The University Women’s Club of Toronto
- Abbreviation: UWC
- Formation: 1903
- Type: Women's educational organizations in Canada
- Legal status: active
- Headquarters: 41 Willcocks Street (c/o The Faculty Club)
- Region served: Toronto, Ontario, Canada
- Official language: English, French
- Parent organization: Canadian Federation of University Women
- Website: www.uwctoronto.ca

= University Women's Club of Toronto =

Canadian organization

The University Women's Club of Toronto is a Canadian organization that was founded in 1903 to promote women's education. Its parent organization is Canadian Federation of University Women.

== History ==
The University Women's Club of Toronto was founded in 1903 by 22 women from seven universities, to promote women's education. They raised funds for scholarships, and provided a networking and social opportunity for women graduates.

They also organised campaigns on behalf of women, such as in 1907 when King's College Law School graduate Mabel French was refused entrance to the New Brunswick bar. This led to the Legislative Assembly of New Brunswick passing "An Act to Remove the Disability of Women so far as Relates to the Study and Practice of the Law".
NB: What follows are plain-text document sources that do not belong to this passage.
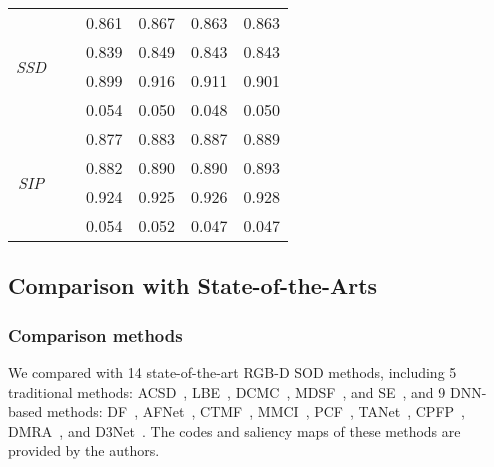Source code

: \documentclass[journal]{IEEEtran}
\newcommand{\ACSD}{ACSD~\cite{ju2014depth}}
\newcommand{\SSD}{\textit{SSD}~\cite{zhu2017three}}
\newcommand{\SIP}{\textit{SIP}~\cite{fan2019D3Net}}
\begin{document}
\begin{table}[t]
\begin{tabular}{cc|cccc}
		\hline
		\multirow{4}{*}{\begin{sideways}\SSD\end{sideways}}
		&     & 0.861 & 0.867 & 0.863 & 0.863  \\
		&      & 0.839 & 0.849 & 0.843 & 0.843  \\
		&        & 0.899 & 0.916 & 0.911 & 0.901  \\
		&  & 0.054 & 0.050 & 0.048 & 0.050  \\
		\hline
		\multirow{4}{*}{\begin{sideways}\SIP\end{sideways}}
		&     & 0.877 & 0.883 & 0.887 & 0.889  \\
		&      & 0.882 & 0.890 & 0.890 & 0.893  \\
		&        & 0.924 & 0.925 & 0.926 & 0.928  \\
		&  & 0.054 & 0.052 & 0.047 & 0.047  \\
		\bottomrule
		\hline
	\end{tabular}
	\label{tab:backbone}
\end{table}

\subsection{Comparison with State-of-the-Arts}
\label{sec:SOTA}
\subsubsection{Comparison methods}
We compared with 14 state-of-the-art RGB-D SOD methods, including 5 traditional methods: \ACSD, LBE~\cite{feng2016local}, DCMC~\cite{cong2016saliency}, MDSF~\cite{song2017depth}, and SE~\cite{guo2016salient},
and 9 DNN-based methods: DF~\cite{qu2017rgbd}, AFNet~\cite{wang2019adaptive}, CTMF~\cite{han2017cnns}, MMCI~\cite{chen2019multi}, PCF~\cite{chen2018progressively}, TANet~\cite{chen2019three}, CPFP~\cite{zhao2019Contrast},  DMRA~\cite{piao2019depth}, and D3Net~\cite{fan2019D3Net}.
The codes and saliency maps of these methods are provided by the authors.
\end{document}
Margaret Robertson Watt from the Women's Institute in England spoke to the club in 1919 about her work. In 1921, the club's vice-president, May Skinner, delivered an address to Marie Curie, at the Canadian Federation at a meeting in Niagara Falls. In 1922, the club sent 22 delegates to an international meeting of university women's clubs in Paris.

In 1929, the club began planning for a new clubhouse location; they bought a mansion later that year, at 162 St. George Street. The club hosted prominent speakers and celebrated women's academic achievement, for example when it honored paleontologist Madeleine Fritz in 1940, after she became a fellow of the Geological Society of America.

The club sold its building on St. George Street in 2010, and began using the Faculty Club at the University of Toronto as its meeting space. The club marked its 120th year in 2023.